- EXERCISE INSTRUCTIONS
The required answer is an exact copy of every entry underneath.

*** Opening of EXERCISE DATA ***

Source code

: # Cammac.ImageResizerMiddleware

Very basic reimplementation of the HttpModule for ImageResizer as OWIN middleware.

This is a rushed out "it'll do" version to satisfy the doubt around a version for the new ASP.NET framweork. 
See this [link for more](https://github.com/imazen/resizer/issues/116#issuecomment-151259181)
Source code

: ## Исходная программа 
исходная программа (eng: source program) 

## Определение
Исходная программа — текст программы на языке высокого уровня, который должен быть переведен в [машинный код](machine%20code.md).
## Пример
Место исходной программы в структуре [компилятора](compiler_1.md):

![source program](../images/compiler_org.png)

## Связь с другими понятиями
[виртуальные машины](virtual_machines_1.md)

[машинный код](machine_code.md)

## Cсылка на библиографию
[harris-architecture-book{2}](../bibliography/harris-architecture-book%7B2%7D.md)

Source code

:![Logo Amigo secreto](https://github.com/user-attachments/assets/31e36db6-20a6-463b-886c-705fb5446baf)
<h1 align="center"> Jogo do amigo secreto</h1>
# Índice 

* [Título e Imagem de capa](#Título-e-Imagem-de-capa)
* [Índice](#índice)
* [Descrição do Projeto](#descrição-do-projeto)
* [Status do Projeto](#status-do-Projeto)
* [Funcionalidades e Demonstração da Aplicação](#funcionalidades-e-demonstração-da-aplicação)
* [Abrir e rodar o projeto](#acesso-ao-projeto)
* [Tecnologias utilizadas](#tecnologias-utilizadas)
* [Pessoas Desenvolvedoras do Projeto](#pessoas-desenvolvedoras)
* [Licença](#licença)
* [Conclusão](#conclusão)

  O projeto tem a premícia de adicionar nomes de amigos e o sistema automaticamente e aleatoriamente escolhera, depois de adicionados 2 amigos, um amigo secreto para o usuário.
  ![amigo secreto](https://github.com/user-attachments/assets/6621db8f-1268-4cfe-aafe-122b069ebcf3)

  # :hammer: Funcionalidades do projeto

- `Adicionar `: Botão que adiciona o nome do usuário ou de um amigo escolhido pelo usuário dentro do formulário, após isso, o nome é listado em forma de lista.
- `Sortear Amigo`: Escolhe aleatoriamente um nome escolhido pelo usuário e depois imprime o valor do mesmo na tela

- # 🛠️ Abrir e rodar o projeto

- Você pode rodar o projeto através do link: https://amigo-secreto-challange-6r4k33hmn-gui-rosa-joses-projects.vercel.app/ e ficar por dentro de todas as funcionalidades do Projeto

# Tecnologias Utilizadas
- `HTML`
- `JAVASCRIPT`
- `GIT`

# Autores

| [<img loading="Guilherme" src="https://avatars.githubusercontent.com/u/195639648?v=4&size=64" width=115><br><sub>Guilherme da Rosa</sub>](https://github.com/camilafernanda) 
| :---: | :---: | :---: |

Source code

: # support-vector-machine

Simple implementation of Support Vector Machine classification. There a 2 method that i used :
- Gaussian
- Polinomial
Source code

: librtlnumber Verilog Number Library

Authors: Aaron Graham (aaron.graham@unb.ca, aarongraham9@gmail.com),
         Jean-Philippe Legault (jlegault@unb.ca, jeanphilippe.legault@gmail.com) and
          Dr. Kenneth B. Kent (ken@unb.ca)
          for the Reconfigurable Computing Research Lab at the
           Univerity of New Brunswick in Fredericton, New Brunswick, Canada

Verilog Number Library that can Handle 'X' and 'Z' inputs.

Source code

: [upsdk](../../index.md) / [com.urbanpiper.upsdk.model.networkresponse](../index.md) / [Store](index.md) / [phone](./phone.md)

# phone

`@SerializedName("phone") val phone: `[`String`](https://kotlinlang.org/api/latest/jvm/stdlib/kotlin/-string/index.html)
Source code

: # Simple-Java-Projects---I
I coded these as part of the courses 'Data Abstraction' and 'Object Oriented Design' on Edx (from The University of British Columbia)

*** Close of EXERCISE DATA ***

- WORKED SOLUTION
Source code

: # Cammac.ImageResizerMiddleware

Very basic reimplementation of the HttpModule for ImageResizer as OWIN middleware.

This is a rushed out "it'll do" version to satisfy the doubt around a version for the new ASP.NET framweork. 
See this [link for more](https://github.com/imazen/resizer/issues/116#issuecomment-151259181)
Source code

: ## Исходная программа 
исходная программа (eng: source program) 

## Определение
Исходная программа — текст программы на языке высокого уровня, который должен быть переведен в [машинный код](machine%20code.md).
## Пример
Место исходной программы в структуре [компилятора](compiler_1.md):

![source program](../images/compiler_org.png)

## Связь с другими понятиями
[виртуальные машины](virtual_machines_1.md)

[машинный код](machine_code.md)

## Cсылка на библиографию
[harris-architecture-book{2}](../bibliography/harris-architecture-book%7B2%7D.md)

Source code

:![Logo Amigo secreto](https://github.com/user-attachments/assets/31e36db6-20a6-463b-886c-705fb5446baf)
<h1 align="center"> Jogo do amigo secreto</h1>
# Índice 

* [Título e Imagem de capa](#Título-e-Imagem-de-capa)
* [Índice](#índice)
* [Descrição do Projeto](#descrição-do-projeto)
* [Status do Projeto](#status-do-Projeto)
* [Funcionalidades e Demonstração da Aplicação](#funcionalidades-e-demonstração-da-aplicação)
* [Abrir e rodar o projeto](#acesso-ao-projeto)
* [Tecnologias utilizadas](#tecnologias-utilizadas)
* [Pessoas Desenvolvedoras do Projeto](#pessoas-desenvolvedoras)
* [Licença](#licença)
* [Conclusão](#conclusão)

  O projeto tem a premícia de adicionar nomes de amigos e o sistema automaticamente e aleatoriamente escolhera, depois de adicionados 2 amigos, um amigo secreto para o usuário.
  ![amigo secreto](https://github.com/user-attachments/assets/6621db8f-1268-4cfe-aafe-122b069ebcf3)

  # :hammer: Funcionalidades do projeto

- `Adicionar `: Botão que adiciona o nome do usuário ou de um amigo escolhido pelo usuário dentro do formulário, após isso, o nome é listado em forma de lista.
- `Sortear Amigo`: Escolhe aleatoriamente um nome escolhido pelo usuário e depois imprime o valor do mesmo na tela

- # 🛠️ Abrir e rodar o projeto

- Você pode rodar o projeto através do link: https://amigo-secreto-challange-6r4k33hmn-gui-rosa-joses-projects.vercel.app/ e ficar por dentro de todas as funcionalidades do Projeto

# Tecnologias Utilizadas
- `HTML`
- `JAVASCRIPT`
- `GIT`

# Autores

| [<img loading="Guilherme" src="https://avatars.githubusercontent.com/u/195639648?v=4&size=64" width=115><br><sub>Guilherme da Rosa</sub>](https://github.com/camilafernanda) 
| :---: | :---: | :---: |

Source code

: # support-vector-machine

Simple implementation of Support Vector Machine classification. There a 2 method that i used :
- Gaussian
- Polinomial
Source code

: librtlnumber Verilog Number Library

Authors: Aaron Graham (aaron.graham@unb.ca, aarongraham9@gmail.com),
         Jean-Philippe Legault (jlegault@unb.ca, jeanphilippe.legault@gmail.com) and
          Dr. Kenneth B. Kent (ken@unb.ca)
          for the Reconfigurable Computing Research Lab at the
           Univerity of New Brunswick in Fredericton, New Brunswick, Canada

Verilog Number Library that can Handle 'X' and 'Z' inputs.

Source code

: [upsdk](../../index.md) / [com.urbanpiper.upsdk.model.networkresponse](../index.md) / [Store](index.md) / [phone](./phone.md)

# phone

`@SerializedName("phone") val phone: `[`String`](https://kotlinlang.org/api/latest/jvm/stdlib/kotlin/-string/index.html)
Source code

: # Simple-Java-Projects---I
I coded these as part of the courses 'Data Abstraction' and 'Object Oriented Design' on Edx (from The University of British Columbia)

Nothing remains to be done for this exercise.